Steam Çeviri Türkçe
2,692 parallel translation
We'll let the steam open your pores.
Buhar gözeneklerini açacak.
I've been completely steam-rolled.
Tamamen saf dışı bırakıldım.
Full steam ahead!
Tam gaz ileri!
We need to get more steam into her.
Daha çok buhar vermeliyiz.
Destroy zat steam engine!
O buharlı makinayı yok edin.
They're just trying to let off steam.
Sadece kurtlarını dökmeye çalışıyorlardı.
I was just letting off some steam, I'm sure you got your own wicked ways.
Sadece biraz stres atıyordum. Eminim senin de yöntemlerin vardır.
It's my last chance to blow off some steam.
Biraz kafamı dağıtmak için son şansımdı.
I was really angry and I wanted to let steam off.

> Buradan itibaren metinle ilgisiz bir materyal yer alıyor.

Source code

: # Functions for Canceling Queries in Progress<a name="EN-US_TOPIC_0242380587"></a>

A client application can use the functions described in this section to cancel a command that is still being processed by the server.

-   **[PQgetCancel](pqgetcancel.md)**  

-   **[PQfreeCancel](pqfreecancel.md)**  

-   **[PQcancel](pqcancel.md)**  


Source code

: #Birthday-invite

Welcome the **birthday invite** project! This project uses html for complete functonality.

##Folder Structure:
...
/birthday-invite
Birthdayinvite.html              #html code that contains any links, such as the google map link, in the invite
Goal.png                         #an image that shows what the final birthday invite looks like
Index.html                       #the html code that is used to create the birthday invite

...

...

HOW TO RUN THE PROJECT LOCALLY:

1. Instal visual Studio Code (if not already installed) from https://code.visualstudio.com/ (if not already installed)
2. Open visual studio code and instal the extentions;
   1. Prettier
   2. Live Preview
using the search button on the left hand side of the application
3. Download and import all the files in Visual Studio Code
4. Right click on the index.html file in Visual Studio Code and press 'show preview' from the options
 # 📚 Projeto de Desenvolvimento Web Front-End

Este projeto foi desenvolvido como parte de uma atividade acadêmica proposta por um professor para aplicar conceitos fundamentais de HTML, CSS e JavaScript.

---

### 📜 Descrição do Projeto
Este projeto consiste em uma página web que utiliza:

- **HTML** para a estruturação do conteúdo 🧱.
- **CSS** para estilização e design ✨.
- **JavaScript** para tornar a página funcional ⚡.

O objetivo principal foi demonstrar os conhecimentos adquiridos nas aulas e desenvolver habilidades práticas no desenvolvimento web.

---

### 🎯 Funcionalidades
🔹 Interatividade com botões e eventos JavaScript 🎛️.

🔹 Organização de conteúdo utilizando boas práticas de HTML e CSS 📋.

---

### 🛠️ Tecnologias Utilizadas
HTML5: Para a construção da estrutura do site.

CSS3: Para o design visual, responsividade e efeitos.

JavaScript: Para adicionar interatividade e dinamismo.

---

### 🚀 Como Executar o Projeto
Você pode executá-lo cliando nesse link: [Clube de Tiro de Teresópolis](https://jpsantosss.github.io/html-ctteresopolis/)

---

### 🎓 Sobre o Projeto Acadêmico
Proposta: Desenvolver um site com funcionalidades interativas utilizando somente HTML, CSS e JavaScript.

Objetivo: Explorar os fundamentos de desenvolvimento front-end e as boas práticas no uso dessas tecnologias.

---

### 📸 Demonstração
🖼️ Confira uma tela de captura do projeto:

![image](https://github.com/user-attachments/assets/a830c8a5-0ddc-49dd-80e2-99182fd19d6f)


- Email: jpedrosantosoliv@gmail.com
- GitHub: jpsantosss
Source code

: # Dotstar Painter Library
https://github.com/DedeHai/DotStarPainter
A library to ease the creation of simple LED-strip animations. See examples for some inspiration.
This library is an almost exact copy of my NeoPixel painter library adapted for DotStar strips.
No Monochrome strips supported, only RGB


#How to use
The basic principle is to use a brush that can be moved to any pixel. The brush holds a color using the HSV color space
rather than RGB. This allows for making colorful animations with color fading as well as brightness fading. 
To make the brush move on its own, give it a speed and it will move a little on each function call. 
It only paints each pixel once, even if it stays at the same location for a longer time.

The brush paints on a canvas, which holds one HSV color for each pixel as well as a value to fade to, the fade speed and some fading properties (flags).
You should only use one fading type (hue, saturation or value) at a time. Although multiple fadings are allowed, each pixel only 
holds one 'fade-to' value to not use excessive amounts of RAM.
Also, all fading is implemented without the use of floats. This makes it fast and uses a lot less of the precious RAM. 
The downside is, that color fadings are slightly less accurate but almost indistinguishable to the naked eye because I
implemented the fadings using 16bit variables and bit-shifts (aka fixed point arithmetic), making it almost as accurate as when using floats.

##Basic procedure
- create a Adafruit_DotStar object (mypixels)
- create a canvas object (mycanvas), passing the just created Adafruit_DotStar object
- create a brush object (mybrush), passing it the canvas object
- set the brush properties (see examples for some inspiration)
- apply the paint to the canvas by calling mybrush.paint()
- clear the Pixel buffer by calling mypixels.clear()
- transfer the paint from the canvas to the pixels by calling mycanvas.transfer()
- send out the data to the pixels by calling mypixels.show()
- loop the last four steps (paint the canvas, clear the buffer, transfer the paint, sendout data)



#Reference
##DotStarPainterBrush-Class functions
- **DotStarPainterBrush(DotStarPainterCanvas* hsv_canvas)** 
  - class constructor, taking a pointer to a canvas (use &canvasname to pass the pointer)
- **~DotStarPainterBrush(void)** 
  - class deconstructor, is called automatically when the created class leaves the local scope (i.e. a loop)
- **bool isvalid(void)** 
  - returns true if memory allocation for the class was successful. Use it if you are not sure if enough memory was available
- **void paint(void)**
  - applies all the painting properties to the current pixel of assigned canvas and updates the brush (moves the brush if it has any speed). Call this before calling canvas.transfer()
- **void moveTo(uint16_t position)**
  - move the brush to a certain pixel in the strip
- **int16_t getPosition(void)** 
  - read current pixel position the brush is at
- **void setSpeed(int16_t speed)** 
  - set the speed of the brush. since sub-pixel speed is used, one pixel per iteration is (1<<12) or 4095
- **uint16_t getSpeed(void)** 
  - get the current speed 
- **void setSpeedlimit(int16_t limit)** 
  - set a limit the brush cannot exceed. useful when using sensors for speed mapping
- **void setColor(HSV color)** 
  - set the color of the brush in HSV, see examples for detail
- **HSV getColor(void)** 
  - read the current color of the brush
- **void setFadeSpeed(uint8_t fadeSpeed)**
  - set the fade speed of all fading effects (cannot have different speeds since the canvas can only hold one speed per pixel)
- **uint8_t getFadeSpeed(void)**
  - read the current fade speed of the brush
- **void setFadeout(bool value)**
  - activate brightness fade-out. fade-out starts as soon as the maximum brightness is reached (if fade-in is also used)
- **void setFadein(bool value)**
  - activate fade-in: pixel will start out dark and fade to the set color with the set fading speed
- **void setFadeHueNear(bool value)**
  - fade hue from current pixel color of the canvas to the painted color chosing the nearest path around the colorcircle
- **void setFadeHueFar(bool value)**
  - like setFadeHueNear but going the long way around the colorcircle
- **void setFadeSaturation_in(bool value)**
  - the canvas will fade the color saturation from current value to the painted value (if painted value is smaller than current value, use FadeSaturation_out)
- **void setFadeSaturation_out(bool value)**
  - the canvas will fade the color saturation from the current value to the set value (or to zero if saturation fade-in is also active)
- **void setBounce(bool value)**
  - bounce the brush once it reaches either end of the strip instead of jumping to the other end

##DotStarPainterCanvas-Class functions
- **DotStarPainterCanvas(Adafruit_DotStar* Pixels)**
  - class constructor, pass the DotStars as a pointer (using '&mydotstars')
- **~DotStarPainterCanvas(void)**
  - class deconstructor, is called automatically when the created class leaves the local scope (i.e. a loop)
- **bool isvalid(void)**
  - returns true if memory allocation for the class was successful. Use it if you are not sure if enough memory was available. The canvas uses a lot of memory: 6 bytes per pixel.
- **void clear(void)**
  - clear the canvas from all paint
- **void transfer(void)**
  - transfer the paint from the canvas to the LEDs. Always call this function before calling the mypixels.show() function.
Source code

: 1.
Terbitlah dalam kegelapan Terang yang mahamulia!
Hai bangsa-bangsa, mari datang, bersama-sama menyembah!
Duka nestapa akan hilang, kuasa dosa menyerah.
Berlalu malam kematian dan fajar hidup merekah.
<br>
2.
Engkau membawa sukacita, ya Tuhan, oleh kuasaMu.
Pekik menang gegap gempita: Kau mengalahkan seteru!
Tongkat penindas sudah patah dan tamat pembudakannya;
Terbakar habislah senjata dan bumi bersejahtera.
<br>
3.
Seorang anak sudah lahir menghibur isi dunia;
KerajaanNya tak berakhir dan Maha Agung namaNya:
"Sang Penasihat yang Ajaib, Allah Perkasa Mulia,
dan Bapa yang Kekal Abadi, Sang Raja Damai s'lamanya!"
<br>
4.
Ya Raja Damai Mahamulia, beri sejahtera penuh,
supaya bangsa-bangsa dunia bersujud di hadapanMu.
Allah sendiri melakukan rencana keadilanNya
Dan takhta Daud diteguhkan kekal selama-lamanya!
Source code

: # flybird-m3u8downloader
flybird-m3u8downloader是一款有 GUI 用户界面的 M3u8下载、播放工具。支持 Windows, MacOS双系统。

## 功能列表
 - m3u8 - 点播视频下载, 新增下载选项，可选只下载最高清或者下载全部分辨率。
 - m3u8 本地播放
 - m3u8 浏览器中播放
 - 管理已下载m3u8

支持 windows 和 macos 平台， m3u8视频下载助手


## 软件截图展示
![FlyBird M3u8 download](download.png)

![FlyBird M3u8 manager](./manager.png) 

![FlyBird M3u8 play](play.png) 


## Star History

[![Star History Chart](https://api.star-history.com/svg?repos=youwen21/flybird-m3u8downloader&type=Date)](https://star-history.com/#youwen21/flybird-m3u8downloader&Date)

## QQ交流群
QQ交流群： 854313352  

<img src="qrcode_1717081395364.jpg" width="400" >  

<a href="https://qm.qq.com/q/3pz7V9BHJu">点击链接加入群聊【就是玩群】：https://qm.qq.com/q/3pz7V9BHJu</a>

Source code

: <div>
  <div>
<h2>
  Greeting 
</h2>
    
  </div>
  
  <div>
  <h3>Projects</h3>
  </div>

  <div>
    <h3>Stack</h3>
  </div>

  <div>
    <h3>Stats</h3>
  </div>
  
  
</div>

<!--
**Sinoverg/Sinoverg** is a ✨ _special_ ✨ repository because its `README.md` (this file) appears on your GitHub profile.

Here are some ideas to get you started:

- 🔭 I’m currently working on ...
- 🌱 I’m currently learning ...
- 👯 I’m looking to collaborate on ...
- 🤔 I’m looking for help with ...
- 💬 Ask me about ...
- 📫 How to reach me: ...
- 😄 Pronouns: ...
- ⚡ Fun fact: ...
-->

Gerçekten çok kızmıştım ve rahatlamak istiyordum.
Steam ships.
Buharlı gemiler.
But then I would run out of steam eventually and I'd say, begrudgingly :
Fakat sonra öfkem yavaş yavaş geçecekti ve sana istemeyerek :
Well, that's a steam train, you ninny!
O bir buhar treni seni avanak.
Paul, I have calls reporting a steam train flying around downtown.
Paul, bir buhar treninin şehir merkezinde uçtuğu raporunu aldım.
It runs off a steam * *.
Buhar çıkarıyor. * *.
Laflamme comes up ice with a full head of steam.
Laflamme buzun üzerinden buharlar çıkartarak geliyor.
Steam Clean Carpet Service.
Buharla Halı Temizleme Hizmeti.
You feel that steam heat coming?
Buharın sıcaklığını hissediyor musun?
The windows steam up if you do it right.
Eğer doğru yaparsan, camlar buğulanıyor.
Yeah. Yeah, I need to blow off some steam.
Benim biraz ter atmam lazım.
It's just a way to blow off steam.
- Delice değil, sadece keyfi.
Dr. Stearn, to the Ira Keenan lounge.
Dr. Steam, lra Keenan bölümüne
So I go to the gun range three to four times a week to blow off steam.
Tabi canım, bu yüzden hafatda 3-4 kez silah atış sahasına gidiyorum.
He wouldn't give you the steam off his water!
Bunları sana herhangi bir karşılığı olmadan vermez.
Well, anyways, maybe we can still get to the mountain tomorrow, let some people burn off some steam on the slopes.
Yani, her şekilde, .. belki yarın dağa çıkabiliriz, .. ve yamaçlarda bazılarına toz attırabiliriz.
Full steam ahead!
Tam yol ileri!
So she let off a little steam.
İçini döküp rahatladı biraz.
Steam pipe explodes.
Buhar borusu patladı.
Up until now, I've only really sung in the steam shower.
Bu zamana kadar yalnızca duşta şarkı söyledim.
I mean, just acting wild and blowing off steam.
Yani, biraz kurtlarımı döktüm.
He's earned the right to blow off steam but it's been nothing but spas and restaurants and nightclubs.
Biraz enerjisini harcamayı hak ettiğini biliyorum ama sadece kaplıcalara, restoranlara ve gece kulüplerine gidiyor.
And I need someone to steam the couture?
Alex White bugün 8 tane ürünün tasarımını gösterecek.
I was supposed to be Christina... but I don't want to lose my head of steam with Max's case.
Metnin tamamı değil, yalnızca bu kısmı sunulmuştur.